Pete Crawford, Head of Data, Analytics & Automation, Sensis
Over the past two years we have witnessed a proliferation of open-source prediction APIs and ‘out-of-the-box’ cognitive technologies packaged via cloud computing platforms, enterprise CRMs or other solution providers. Examples include Google Cloud AI, AWS Comprehend, Azure AI and Salesforce Einstein. Consequently, the adoption and integration of machine intelligence into product development or marketing automation operating models has wider ramifications for data management and data literacy across global industries. Although much has been written on the role of big data in stimulating a shift in the way predictive analytics is viewed, the key drivers for many companies are still centred on existing data platform integration and the explicit inclusion of ‘external’ data sources.
However, the evolution toward smarter information supply chains and a ‘data economy’ (irrespective of concurrent labour force adjustments) is often unclear and the business benefits ill-defined. Several forces are shaping how business strategy adapts to the emergence of cognitive technology platforms.
FORCES SHAPING THE DATA ECONOMY Regulatory Compliance and Explainable AI
On either side of the Atlantic, government bodies are currently exploring adjustments to consumer data protection policies to strengthen the rules and structures which may demand the disclosure of automated decision making. For instance, Article 22 of the European GDPR directly addresses safeguards around profiling – an issue which has received publicity in the US from analysis suggesting inherent biases in prediction software connected to criminal recidivism based on racial grounds. Meanwhile, in the UK a Centre for Data Ethics and Innovation Consultation has been established to monitor the applications of data-driven and AI-based technologies. This leads to the prospect of greater regulatory expectations and auditing around translating machine learning models so that the intent behind the systems; the data sources feeding it; and other input rules are ‘explainable’.

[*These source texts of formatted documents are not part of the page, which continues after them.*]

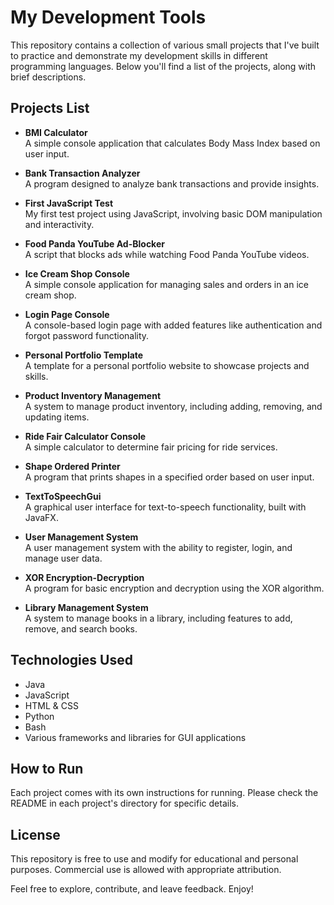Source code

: # My Development Tools

This repository contains a collection of various small projects that I've built to practice and demonstrate my development skills in different programming languages. Below you'll find a list of the projects, along with brief descriptions.

## Projects List

- **BMI Calculator**  
  A simple console application that calculates Body Mass Index based on user input.

- **Bank Transaction Analyzer**  
  A program designed to analyze bank transactions and provide insights.

- **First JavaScript Test**  
  My first test project using JavaScript, involving basic DOM manipulation and interactivity.

- **Food Panda YouTube Ad-Blocker**  
  A script that blocks ads while watching Food Panda YouTube videos.

- **Ice Cream Shop Console**  
  A simple console application for managing sales and orders in an ice cream shop.

- **Login Page Console**  
  A console-based login page with added features like authentication and forgot password functionality.

- **Personal Portfolio Template**  
  A template for a personal portfolio website to showcase projects and skills.

- **Product Inventory Management**  
  A system to manage product inventory, including adding, removing, and updating items.

- **Ride Fair Calculator Console**  
  A simple calculator to determine fair pricing for ride services.

- **Shape Ordered Printer**  
  A program that prints shapes in a specified order based on user input.

- **TextToSpeechGui**  
  A graphical user interface for text-to-speech functionality, built with JavaFX.

- **User Management System**  
  A user management system with the ability to register, login, and manage user data.

- **XOR Encryption-Decryption**  
  A program for basic encryption and decryption using the XOR algorithm.

- **Library Management System**  
  A system to manage books in a library, including features to add, remove, and search books.

## Technologies Used

- Java
- JavaScript
- HTML & CSS
- Python
- Bash
- Various frameworks and libraries for GUI applications

## How to Run

Each project comes with its own instructions for running. Please check the README in each project's directory for specific details.

## License

This repository is free to use and modify for educational and personal purposes. Commercial use is allowed with appropriate attribution.

Feel free to explore, contribute, and leave feedback. Enjoy!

Of equal importance will be trade-offs between personalized predictions and regulation of private data. As data becomes a more tradable commodity, existing data management notions of data cataloguing and data lineage are receiving greater focus.This is one area where machine learning is very much helping classify and organise data assets across multiple platforms in support of data governance, compliance obligations or collaborative data modelling.
Democratization of Data Science
The notion of automating a data science pipeline – from obtaining data to cleaning and normalising data through to model selection, evaluation and result interpretation – is a topic of deep contention.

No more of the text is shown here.